Work order>
Given the material below, output exactly the lines from the line with "Array Except Self" to the line with "## Intuition", both ends included, and no other lines.
- Opening Delimiter -
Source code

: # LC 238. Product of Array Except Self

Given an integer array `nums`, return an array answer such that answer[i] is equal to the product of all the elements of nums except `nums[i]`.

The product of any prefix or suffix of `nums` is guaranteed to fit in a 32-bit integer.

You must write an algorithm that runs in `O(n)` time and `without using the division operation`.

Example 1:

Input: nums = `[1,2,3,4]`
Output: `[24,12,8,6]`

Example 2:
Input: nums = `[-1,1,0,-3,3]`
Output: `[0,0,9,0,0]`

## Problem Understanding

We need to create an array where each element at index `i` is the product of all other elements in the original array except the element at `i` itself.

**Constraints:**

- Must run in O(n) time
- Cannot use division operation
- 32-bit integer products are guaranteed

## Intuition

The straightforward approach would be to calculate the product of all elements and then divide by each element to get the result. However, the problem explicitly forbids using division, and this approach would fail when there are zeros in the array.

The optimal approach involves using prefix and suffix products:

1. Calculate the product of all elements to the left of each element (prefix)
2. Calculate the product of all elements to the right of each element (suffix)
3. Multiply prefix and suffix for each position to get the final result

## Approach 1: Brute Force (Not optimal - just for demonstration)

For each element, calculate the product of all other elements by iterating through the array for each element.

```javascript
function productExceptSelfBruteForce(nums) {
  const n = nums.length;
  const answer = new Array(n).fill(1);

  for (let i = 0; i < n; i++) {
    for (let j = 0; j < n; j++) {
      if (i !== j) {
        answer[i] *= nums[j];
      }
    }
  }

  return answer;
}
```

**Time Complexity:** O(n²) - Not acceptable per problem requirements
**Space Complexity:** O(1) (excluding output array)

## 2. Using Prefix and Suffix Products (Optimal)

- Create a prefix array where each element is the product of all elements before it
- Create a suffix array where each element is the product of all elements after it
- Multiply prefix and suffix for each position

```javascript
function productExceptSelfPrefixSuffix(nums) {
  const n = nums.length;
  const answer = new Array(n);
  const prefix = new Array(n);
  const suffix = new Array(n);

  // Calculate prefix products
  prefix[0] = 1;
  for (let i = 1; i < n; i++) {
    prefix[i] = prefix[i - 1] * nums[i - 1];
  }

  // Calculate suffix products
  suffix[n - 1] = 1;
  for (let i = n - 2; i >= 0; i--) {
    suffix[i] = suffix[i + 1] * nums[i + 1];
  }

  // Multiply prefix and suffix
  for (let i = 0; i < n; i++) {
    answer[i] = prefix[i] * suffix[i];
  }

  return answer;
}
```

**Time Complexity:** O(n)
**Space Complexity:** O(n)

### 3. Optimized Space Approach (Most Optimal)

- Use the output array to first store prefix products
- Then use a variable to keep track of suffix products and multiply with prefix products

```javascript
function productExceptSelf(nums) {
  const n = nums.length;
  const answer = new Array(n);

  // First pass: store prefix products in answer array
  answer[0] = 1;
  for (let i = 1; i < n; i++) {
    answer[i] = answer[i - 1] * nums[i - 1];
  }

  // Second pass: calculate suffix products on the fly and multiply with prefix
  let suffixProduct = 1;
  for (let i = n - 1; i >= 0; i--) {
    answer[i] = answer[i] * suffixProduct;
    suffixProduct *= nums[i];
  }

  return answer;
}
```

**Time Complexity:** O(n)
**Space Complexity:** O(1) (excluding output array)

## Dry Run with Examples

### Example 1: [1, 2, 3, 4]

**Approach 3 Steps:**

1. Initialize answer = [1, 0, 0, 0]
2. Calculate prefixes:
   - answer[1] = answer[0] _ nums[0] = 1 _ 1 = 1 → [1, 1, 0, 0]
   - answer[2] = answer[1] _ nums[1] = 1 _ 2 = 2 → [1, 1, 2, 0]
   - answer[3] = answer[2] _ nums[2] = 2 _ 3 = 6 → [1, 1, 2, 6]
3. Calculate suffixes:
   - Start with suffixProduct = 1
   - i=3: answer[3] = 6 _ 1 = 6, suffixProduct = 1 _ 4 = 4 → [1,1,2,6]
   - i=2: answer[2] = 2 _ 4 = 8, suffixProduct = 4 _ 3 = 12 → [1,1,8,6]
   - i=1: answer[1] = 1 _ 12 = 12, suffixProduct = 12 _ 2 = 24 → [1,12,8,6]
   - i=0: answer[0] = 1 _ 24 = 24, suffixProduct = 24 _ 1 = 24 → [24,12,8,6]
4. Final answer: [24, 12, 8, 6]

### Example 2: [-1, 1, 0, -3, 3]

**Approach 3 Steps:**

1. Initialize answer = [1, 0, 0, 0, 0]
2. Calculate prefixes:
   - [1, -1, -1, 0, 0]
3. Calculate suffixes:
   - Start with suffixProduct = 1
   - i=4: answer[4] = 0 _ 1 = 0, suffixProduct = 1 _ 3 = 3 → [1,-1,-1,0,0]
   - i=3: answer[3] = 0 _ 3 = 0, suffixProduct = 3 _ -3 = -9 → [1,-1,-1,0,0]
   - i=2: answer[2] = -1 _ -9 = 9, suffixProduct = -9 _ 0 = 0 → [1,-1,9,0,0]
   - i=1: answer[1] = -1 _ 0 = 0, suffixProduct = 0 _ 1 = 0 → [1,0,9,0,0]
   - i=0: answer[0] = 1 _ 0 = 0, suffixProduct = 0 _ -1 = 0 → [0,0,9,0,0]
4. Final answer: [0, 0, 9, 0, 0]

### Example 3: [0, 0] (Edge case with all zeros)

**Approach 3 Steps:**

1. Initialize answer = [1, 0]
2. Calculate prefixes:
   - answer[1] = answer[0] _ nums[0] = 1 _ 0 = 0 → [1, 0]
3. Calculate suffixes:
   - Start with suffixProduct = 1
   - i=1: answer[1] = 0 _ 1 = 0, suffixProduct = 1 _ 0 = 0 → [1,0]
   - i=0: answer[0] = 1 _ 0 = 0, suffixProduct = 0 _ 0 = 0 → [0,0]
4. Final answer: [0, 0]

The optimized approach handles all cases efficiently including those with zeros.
- Closing Delimiter -
Task result>
: # LC 238. Product of Array Except Self

Given an integer array `nums`, return an array answer such that answer[i] is equal to the product of all the elements of nums except `nums[i]`.

The product of any prefix or suffix of `nums` is guaranteed to fit in a 32-bit integer.

You must write an algorithm that runs in `O(n)` time and `without using the division operation`.

Example 1:

Input: nums = `[1,2,3,4]`
Output: `[24,12,8,6]`

Example 2:
Input: nums = `[-1,1,0,-3,3]`
Output: `[0,0,9,0,0]`

## Problem Understanding

We need to create an array where each element at index `i` is the product of all other elements in the original array except the element at `i` itself.

**Constraints:**

- Must run in O(n) time
- Cannot use division operation
- 32-bit integer products are guaranteed

## Intuition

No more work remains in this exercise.